Advertisement

The new Big Mac on campus

Share via

Marisa O’Neil

Paularino Elementary School students were lovin’ it when fast-food

icon Ronald McDonald paid a visit Tuesday morning.

The red-headed spokesman came to the school to pick up aluminum

soda pop can tabs collected by the students. The tabs are part of a

campaign that benefits the Ronald McDonald House of Orange County,

which houses families of children in local hospitals.

“You’re helping friends you’ve never met,” Ronald McDonald told

students during their morning assembly. “And you’re helping yourself,

too.”

But seeing an international celebrity for the first time isn’t

always what one expects.

“In the commercials, he’s more tall,” one first-grader puzzled.

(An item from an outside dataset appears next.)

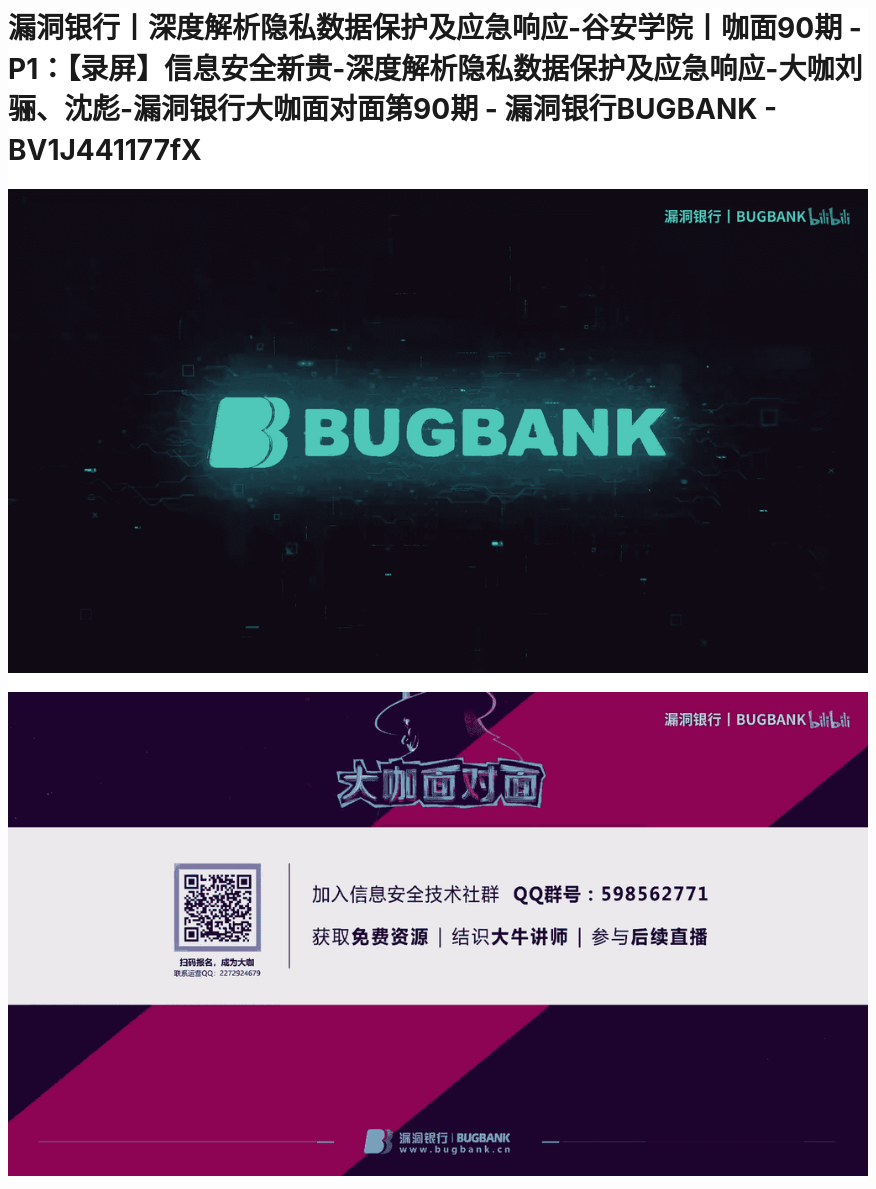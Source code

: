 # 漏洞银行丨深度解析隐私数据保护及应急响应-谷安学院丨咖面90期 - P1：【录屏】信息安全新贵-深度解析隐私数据保护及应急响应-大咖刘骊、沈彪-漏洞银行大咖面对面第90期 - 漏洞银行BUGBANK - BV1J441177fX

![](img/5c0d5492193915fbb0298f2571992082_0.png)

![](img/5c0d5492193915fbb0298f2571992082_1.png)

“He has a wig on,” 7-year-old Katie Baerg observed. Students have

been collecting the tabs and turning them in at the school every

month, Principal John Sanders said. Last month, they collected 27

pounds. One pound equals 1,267 pop tabs, according to the charity’s

website.

The class that collects the most each month gets story time with

Sanders, but he arranged for the special visitor as an extra treat

this month.

Ronald McDonald House Charities collect and recycle the can tops

to raise money and awareness in the community, Orange County

Executive Director Deborah Levy said. Last year, they raised $6,000,

from just the tiny bits of aluminum, for the local house.

“It helps the kids and people who have cancer to get more money,”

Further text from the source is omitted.